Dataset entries
-------
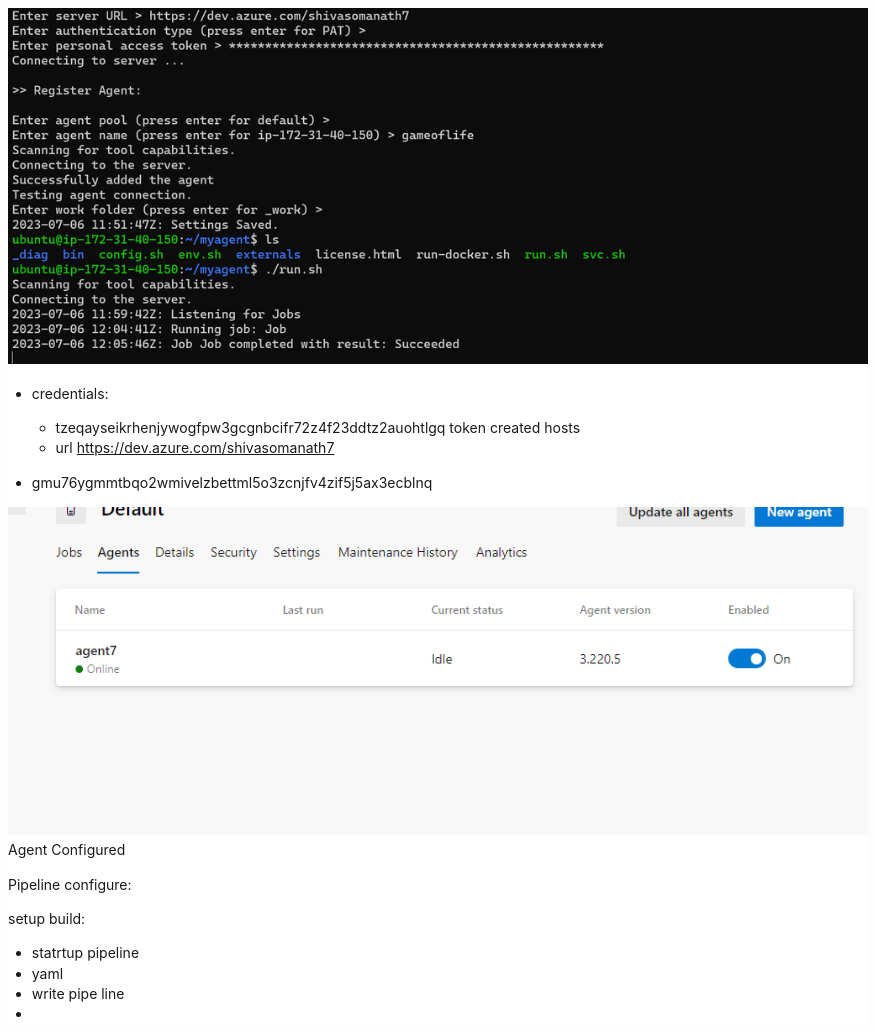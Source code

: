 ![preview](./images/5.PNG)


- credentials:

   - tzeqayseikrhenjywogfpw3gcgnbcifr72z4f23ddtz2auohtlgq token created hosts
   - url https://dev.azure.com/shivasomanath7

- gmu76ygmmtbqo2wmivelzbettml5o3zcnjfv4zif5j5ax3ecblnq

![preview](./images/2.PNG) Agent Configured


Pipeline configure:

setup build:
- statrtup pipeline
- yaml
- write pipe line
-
-------
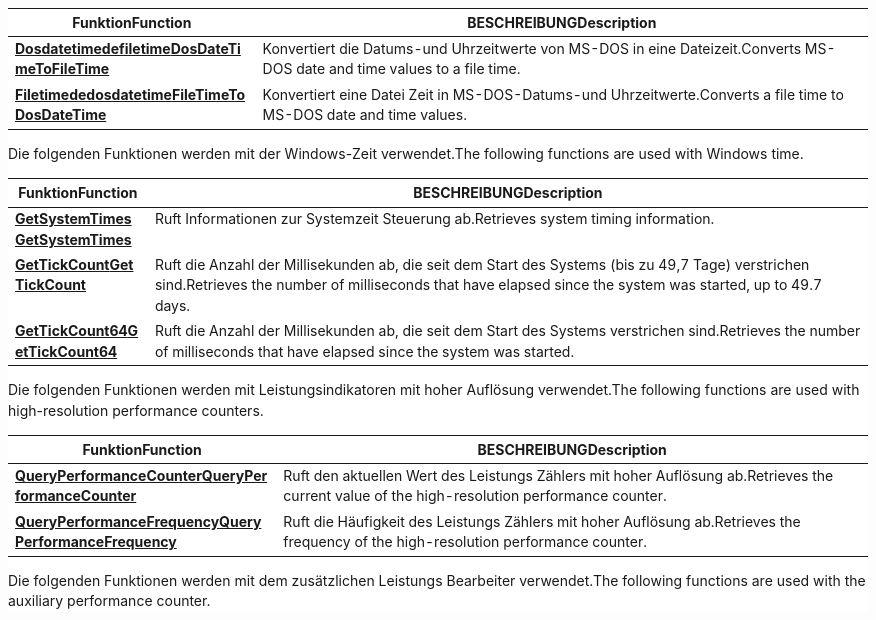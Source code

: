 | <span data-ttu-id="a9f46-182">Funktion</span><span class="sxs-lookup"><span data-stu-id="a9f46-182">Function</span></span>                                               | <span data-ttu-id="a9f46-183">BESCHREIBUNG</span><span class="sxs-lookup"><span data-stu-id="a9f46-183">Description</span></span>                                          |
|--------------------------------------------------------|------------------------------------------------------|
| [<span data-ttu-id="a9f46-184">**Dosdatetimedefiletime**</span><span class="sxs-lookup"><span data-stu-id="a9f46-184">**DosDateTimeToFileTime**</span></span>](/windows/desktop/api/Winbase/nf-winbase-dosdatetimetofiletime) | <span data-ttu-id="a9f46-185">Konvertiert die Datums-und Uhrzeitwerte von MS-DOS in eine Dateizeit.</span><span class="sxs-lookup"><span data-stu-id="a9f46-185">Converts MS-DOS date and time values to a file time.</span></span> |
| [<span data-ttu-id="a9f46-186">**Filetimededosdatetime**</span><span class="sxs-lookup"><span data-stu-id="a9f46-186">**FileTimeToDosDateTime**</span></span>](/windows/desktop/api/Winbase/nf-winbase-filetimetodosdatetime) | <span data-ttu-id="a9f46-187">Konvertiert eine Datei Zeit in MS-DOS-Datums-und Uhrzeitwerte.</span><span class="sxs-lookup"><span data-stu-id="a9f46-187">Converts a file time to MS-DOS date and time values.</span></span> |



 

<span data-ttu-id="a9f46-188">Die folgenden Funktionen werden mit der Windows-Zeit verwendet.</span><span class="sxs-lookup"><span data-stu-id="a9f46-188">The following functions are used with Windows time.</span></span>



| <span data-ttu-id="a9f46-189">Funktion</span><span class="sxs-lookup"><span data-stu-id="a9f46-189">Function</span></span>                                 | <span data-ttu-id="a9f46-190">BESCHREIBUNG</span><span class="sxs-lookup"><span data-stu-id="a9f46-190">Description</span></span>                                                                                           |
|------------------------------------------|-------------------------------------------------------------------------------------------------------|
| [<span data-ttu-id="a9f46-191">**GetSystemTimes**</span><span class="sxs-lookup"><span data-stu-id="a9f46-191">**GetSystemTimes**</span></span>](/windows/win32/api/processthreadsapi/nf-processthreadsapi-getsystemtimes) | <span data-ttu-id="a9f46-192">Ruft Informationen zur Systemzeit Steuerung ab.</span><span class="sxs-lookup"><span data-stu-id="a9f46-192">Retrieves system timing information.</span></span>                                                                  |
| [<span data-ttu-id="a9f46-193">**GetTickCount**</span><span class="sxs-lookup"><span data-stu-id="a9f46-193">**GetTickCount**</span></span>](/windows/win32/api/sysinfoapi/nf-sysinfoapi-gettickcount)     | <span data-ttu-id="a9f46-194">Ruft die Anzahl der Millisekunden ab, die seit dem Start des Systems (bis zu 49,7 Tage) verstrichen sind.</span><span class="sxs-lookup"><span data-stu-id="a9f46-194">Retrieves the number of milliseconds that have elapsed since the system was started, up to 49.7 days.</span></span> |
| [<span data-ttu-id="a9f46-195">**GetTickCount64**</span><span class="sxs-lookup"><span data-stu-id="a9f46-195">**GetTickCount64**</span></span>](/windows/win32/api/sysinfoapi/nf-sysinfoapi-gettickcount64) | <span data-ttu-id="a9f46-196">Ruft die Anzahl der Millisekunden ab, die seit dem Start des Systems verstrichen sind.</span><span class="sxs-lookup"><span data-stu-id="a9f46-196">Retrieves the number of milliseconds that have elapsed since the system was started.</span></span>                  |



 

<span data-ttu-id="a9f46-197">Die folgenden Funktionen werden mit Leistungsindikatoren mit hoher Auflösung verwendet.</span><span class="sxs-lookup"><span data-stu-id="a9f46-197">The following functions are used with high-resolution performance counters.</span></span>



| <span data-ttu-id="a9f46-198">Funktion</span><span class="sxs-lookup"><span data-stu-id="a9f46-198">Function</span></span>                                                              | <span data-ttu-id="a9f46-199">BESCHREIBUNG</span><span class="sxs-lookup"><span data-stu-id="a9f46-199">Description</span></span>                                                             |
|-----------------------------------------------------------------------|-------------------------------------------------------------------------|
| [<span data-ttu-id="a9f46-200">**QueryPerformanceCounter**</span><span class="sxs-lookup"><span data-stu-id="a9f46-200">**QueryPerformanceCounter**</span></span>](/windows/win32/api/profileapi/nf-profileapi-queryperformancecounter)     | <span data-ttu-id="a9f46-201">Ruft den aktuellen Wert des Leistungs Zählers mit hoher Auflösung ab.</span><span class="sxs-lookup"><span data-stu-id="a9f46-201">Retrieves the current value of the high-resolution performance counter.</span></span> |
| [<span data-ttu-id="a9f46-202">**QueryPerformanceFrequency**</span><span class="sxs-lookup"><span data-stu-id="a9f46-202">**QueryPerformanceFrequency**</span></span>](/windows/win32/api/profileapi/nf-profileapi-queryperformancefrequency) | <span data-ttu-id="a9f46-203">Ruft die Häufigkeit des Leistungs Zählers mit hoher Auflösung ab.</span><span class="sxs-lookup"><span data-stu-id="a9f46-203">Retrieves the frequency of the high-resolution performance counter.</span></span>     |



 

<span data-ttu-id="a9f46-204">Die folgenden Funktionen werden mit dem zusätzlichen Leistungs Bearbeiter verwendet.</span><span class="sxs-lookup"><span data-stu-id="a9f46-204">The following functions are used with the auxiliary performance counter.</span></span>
-------
Copy each line of the records that has "Uhrzeitwerte" in it.

# [Response below]
| [<span data-ttu-id="a9f46-184">**Dosdatetimedefiletime**</span><span class="sxs-lookup"><span data-stu-id="a9f46-184">**DosDateTimeToFileTime**</span></span>](/windows/desktop/api/Winbase/nf-winbase-dosdatetimetofiletime) | <span data-ttu-id="a9f46-185">Konvertiert die Datums-und Uhrzeitwerte von MS-DOS in eine Dateizeit.</span><span class="sxs-lookup"><span data-stu-id="a9f46-185">Converts MS-DOS date and time values to a file time.</span></span> |
| [<span data-ttu-id="a9f46-186">**Filetimededosdatetime**</span><span class="sxs-lookup"><span data-stu-id="a9f46-186">**FileTimeToDosDateTime**</span></span>](/windows/desktop/api/Winbase/nf-winbase-filetimetodosdatetime) | <span data-ttu-id="a9f46-187">Konvertiert eine Datei Zeit in MS-DOS-Datums-und Uhrzeitwerte.</span><span class="sxs-lookup"><span data-stu-id="a9f46-187">Converts a file time to MS-DOS date and time values.</span></span> |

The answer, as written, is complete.